BRIEF: Include in the output exactly the lines from the opening of the data through the line containing "- Available commands", and nothing more.

[[ MATERIAL TO PROCESS, beginning ]]

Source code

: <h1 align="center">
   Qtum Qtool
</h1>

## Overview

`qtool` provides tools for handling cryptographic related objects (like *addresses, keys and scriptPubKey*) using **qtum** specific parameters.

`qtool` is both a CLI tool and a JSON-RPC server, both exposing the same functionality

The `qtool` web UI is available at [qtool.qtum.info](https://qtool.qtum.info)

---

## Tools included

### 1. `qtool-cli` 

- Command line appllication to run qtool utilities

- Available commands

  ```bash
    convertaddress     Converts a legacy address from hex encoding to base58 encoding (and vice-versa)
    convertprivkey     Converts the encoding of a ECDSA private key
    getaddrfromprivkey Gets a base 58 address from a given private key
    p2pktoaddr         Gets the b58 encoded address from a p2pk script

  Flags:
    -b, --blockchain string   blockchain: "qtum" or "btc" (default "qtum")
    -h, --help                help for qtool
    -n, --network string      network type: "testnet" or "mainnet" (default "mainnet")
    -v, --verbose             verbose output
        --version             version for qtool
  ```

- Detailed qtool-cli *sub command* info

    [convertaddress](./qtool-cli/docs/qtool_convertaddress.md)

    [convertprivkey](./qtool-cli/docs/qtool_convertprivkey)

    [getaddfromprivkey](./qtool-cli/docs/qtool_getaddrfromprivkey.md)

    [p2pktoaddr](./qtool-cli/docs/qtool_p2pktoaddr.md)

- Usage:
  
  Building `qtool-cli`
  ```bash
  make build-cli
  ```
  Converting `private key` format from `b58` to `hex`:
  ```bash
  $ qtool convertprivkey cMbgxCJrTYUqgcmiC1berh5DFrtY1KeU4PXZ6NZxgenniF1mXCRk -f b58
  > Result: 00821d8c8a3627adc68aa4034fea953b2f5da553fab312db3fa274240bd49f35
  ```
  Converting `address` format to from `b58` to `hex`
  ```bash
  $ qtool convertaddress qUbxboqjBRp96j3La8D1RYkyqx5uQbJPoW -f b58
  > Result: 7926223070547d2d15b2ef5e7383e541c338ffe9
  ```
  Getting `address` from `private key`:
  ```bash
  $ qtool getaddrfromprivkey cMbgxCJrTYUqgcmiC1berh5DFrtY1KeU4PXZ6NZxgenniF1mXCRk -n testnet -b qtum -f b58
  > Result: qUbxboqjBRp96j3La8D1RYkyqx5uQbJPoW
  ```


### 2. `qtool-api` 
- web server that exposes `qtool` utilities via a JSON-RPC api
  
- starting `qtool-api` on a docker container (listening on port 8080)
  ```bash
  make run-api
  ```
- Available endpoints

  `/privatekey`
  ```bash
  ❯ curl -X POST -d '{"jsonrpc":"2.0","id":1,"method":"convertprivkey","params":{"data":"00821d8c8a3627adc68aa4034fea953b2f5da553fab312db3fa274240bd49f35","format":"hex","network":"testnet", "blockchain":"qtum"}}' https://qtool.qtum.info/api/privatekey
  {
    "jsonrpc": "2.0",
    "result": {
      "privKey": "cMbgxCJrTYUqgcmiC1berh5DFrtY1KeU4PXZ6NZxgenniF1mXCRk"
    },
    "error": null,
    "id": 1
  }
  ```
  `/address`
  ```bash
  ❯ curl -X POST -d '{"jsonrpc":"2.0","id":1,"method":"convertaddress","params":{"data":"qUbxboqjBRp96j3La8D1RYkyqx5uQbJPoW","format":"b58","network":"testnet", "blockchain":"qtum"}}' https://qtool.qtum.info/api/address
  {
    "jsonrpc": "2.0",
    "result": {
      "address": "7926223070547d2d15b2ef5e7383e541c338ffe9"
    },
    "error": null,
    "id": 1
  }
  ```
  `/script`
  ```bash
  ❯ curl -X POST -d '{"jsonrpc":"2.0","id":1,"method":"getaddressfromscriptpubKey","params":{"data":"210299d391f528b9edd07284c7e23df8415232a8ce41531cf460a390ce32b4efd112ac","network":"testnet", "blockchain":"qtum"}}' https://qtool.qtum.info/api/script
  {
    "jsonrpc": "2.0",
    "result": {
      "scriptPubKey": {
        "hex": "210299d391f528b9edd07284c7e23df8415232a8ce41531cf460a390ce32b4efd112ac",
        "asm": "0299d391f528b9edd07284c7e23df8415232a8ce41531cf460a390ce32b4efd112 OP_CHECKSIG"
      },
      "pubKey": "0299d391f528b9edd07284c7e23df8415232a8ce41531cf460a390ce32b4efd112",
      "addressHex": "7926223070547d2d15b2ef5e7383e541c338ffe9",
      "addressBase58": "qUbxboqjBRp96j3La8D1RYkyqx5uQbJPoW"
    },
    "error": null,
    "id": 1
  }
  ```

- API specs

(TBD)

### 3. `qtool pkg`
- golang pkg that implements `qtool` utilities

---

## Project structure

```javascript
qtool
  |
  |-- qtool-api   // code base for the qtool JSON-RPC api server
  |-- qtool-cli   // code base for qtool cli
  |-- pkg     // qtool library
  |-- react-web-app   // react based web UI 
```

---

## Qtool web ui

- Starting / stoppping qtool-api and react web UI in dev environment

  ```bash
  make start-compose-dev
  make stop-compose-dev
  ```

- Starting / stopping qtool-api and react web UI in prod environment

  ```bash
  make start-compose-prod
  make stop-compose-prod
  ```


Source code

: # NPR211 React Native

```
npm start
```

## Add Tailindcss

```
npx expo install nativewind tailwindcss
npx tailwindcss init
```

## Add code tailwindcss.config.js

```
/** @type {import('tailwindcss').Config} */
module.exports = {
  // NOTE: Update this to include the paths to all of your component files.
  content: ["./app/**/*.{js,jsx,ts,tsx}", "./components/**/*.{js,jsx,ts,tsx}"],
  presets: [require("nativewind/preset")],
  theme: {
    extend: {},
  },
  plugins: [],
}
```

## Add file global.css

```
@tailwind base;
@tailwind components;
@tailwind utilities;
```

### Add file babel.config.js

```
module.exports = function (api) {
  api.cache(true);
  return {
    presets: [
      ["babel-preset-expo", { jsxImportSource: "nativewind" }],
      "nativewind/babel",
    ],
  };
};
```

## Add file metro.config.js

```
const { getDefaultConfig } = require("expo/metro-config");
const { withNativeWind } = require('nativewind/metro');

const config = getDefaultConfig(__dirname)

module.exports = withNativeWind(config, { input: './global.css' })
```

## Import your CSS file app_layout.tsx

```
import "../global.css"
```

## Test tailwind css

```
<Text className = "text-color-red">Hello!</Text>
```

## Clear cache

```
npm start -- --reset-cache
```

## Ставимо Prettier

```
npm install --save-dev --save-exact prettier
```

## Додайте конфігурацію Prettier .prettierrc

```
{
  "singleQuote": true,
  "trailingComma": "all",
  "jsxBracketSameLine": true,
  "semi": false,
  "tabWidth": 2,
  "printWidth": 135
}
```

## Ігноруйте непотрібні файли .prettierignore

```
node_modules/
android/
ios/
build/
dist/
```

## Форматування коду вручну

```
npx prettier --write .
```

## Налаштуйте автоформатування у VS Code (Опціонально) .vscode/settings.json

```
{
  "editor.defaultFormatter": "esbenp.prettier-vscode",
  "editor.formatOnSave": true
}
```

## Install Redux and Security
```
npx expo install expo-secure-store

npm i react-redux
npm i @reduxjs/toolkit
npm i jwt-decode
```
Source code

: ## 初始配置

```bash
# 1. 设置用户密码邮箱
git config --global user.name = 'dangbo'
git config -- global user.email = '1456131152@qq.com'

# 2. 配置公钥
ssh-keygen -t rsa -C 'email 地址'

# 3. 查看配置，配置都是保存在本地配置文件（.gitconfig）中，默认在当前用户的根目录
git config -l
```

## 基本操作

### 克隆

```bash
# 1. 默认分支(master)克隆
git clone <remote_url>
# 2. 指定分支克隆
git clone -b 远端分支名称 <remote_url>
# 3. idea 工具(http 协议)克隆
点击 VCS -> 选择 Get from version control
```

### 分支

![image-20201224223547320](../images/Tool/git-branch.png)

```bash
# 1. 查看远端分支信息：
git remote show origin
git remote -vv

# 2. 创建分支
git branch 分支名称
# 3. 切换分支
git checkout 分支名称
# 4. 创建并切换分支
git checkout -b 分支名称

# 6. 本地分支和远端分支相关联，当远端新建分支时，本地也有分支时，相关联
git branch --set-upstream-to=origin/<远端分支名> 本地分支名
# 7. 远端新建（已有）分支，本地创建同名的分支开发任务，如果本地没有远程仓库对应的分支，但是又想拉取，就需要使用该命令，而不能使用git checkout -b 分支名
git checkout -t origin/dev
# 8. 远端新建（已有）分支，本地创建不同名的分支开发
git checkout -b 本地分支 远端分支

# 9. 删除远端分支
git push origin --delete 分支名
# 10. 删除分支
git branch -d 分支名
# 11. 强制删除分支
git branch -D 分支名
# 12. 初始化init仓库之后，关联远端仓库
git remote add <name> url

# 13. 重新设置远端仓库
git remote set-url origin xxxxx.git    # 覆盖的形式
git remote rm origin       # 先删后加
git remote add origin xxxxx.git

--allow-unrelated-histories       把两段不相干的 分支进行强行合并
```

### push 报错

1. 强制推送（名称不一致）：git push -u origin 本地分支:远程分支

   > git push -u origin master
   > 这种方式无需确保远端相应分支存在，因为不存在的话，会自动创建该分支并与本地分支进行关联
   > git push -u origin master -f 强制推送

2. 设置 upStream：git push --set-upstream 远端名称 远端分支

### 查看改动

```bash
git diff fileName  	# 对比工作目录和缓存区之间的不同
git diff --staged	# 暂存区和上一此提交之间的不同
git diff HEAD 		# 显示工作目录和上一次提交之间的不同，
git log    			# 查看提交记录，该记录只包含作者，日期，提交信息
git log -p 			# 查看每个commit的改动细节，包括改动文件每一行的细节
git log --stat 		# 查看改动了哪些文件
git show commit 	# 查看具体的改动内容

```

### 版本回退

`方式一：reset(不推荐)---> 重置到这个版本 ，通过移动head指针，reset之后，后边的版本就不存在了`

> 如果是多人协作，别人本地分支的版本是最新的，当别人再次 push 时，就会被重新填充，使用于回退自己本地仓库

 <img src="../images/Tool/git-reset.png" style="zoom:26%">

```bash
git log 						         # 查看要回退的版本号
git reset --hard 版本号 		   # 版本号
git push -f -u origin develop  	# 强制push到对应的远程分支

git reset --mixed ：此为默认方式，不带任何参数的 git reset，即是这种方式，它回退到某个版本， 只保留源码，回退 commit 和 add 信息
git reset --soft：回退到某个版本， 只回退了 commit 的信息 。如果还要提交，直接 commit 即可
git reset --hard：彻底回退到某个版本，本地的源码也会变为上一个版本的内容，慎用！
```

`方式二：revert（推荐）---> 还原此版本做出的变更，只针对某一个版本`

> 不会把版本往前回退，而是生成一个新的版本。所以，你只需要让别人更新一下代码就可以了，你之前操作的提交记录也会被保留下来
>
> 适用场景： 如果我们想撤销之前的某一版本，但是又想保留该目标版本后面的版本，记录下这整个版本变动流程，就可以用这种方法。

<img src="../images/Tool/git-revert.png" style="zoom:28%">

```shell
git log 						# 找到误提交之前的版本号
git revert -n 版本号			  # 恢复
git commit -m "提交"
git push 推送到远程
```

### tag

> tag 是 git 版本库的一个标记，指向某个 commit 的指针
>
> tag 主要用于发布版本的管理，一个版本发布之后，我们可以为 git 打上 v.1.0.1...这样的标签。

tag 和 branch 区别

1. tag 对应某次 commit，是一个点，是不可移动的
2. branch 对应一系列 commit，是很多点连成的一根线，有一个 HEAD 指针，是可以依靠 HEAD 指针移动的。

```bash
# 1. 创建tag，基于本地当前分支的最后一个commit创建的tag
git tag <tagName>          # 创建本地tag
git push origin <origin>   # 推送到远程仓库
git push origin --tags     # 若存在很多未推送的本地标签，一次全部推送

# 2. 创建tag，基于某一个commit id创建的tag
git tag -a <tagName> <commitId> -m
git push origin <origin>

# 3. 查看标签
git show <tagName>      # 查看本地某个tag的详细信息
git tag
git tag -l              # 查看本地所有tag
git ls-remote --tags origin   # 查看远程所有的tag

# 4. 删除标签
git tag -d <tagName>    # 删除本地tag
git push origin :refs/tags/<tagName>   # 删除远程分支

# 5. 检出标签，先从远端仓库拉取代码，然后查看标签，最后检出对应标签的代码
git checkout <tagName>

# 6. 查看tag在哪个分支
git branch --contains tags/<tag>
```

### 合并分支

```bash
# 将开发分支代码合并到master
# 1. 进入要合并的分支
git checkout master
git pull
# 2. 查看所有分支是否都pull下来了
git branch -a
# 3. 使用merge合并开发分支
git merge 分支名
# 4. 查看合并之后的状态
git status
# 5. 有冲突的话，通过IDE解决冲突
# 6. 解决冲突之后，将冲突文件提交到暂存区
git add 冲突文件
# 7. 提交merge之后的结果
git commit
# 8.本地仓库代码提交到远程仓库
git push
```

[[ MATERIAL TO PROCESS, end ]]

YOUR SOLUTION:
Source code

: <h1 align="center">
   Qtum Qtool
</h1>

## Overview

`qtool` provides tools for handling cryptographic related objects (like *addresses, keys and scriptPubKey*) using **qtum** specific parameters.

`qtool` is both a CLI tool and a JSON-RPC server, both exposing the same functionality

The `qtool` web UI is available at [qtool.qtum.info](https://qtool.qtum.info)

---

## Tools included

### 1. `qtool-cli` 

- Command line appllication to run qtool utilities

- Available commands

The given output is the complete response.